* WORK ORDER
Among the entries below, please repeat exactly and only the lines from the line containing "1. **Flatten the" to the line containing "### **⏱️ Complexity Analysis**", both lines included.

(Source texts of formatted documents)
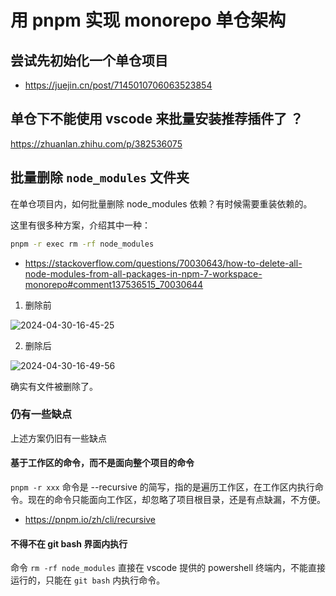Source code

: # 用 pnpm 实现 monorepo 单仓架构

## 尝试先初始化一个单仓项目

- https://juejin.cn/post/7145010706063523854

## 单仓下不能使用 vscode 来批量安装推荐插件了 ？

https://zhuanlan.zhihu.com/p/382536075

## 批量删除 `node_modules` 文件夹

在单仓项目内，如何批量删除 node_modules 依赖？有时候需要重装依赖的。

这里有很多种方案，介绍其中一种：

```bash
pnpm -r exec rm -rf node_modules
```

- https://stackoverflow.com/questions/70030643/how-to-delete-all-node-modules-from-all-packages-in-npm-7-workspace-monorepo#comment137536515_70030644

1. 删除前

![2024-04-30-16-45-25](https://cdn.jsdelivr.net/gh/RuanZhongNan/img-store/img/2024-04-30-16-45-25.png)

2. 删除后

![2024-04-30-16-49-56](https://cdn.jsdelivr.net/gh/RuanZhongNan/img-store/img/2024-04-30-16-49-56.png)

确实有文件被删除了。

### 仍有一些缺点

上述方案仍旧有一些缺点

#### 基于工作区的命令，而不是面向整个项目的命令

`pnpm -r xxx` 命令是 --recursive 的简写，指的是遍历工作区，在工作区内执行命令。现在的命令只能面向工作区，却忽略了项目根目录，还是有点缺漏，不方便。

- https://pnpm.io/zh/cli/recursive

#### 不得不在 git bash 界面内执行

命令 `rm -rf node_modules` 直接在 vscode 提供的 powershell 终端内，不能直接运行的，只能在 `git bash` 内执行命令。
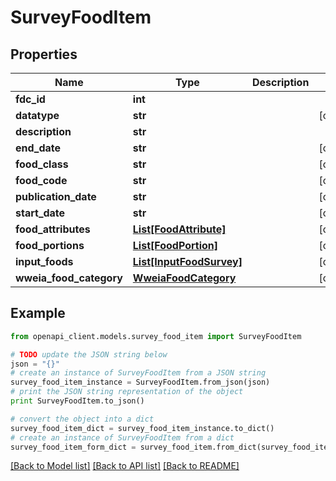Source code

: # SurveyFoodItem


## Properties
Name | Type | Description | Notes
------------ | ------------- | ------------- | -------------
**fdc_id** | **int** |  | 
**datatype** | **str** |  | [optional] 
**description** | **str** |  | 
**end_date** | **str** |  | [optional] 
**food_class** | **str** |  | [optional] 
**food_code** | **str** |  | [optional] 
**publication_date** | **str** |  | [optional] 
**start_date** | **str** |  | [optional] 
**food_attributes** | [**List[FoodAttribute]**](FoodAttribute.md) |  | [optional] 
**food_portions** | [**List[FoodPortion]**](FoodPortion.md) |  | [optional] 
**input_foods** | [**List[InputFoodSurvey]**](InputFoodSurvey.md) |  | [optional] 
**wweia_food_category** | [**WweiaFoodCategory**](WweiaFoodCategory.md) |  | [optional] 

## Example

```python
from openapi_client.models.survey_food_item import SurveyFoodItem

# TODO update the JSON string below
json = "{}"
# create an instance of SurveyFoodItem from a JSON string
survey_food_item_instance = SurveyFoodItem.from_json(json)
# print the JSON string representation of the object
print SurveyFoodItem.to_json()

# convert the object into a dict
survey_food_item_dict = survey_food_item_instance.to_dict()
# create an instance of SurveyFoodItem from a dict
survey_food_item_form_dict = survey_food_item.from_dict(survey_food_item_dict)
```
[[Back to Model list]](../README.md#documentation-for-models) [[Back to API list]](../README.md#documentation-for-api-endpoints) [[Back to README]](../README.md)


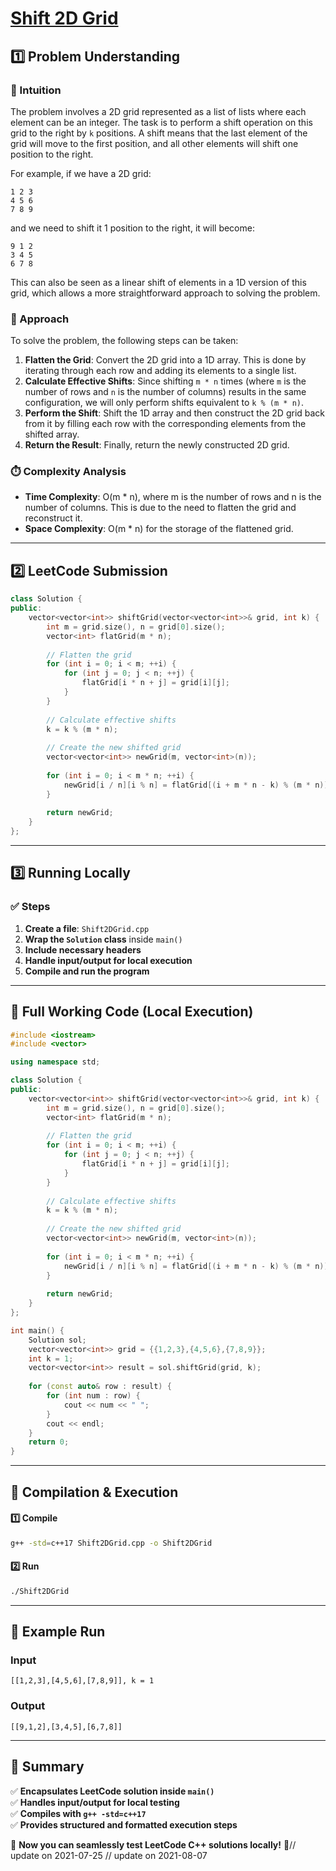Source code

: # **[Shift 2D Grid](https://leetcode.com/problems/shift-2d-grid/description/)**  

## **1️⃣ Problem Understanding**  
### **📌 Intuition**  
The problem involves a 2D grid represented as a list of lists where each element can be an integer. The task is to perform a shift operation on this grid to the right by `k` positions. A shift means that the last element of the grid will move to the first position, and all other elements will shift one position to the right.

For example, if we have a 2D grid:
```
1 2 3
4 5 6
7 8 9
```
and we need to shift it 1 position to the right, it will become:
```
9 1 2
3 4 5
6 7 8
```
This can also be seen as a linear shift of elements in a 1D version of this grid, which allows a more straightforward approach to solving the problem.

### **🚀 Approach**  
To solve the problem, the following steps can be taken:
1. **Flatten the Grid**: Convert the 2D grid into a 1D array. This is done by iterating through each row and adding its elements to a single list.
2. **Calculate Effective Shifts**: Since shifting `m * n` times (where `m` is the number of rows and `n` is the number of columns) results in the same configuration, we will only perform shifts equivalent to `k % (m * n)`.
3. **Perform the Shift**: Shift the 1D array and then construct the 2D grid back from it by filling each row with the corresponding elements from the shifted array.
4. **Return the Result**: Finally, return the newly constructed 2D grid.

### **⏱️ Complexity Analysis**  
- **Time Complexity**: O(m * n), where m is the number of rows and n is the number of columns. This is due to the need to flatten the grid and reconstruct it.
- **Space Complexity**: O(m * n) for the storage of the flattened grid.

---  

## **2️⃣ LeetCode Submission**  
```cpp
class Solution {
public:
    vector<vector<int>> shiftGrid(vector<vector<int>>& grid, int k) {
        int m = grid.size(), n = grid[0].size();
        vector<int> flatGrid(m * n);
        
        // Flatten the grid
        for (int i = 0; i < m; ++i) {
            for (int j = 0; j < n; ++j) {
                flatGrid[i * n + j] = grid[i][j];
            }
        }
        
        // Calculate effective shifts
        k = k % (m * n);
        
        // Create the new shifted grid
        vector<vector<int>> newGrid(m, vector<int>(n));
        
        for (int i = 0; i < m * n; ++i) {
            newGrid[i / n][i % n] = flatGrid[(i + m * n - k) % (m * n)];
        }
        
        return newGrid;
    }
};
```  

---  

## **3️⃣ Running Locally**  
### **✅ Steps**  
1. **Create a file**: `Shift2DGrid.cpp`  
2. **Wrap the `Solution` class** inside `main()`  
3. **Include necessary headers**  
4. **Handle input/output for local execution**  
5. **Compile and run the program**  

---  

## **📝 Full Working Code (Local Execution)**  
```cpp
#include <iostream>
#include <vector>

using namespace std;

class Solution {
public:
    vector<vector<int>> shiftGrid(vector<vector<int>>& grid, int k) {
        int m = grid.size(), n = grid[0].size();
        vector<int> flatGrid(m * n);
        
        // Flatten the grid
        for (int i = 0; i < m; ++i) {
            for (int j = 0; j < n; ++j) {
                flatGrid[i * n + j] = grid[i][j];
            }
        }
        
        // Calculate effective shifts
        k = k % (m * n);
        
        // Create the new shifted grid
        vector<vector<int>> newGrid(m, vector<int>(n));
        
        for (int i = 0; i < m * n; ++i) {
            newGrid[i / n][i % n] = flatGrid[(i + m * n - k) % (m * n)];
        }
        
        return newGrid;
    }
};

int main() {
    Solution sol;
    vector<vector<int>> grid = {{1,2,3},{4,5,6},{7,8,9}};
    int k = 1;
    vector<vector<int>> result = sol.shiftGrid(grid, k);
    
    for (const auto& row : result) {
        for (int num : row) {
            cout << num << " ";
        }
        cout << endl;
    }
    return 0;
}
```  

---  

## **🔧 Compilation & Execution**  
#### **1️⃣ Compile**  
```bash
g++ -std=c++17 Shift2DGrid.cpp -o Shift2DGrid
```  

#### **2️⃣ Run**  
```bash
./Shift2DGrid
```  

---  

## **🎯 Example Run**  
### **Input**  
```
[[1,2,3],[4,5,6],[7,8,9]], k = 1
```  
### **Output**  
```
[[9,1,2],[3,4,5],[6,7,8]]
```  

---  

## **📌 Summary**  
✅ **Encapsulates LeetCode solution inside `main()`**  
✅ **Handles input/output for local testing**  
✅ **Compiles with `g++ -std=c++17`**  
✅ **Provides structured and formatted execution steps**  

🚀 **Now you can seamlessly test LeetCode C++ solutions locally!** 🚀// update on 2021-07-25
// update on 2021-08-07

* EXERCISE RESULT
1. **Flatten the Grid**: Convert the 2D grid into a 1D array. This is done by iterating through each row and adding its elements to a single list.
2. **Calculate Effective Shifts**: Since shifting `m * n` times (where `m` is the number of rows and `n` is the number of columns) results in the same configuration, we will only perform shifts equivalent to `k % (m * n)`.
3. **Perform the Shift**: Shift the 1D array and then construct the 2D grid back from it by filling each row with the corresponding elements from the shifted array.
4. **Return the Result**: Finally, return the newly constructed 2D grid.

### **⏱️ Complexity Analysis**  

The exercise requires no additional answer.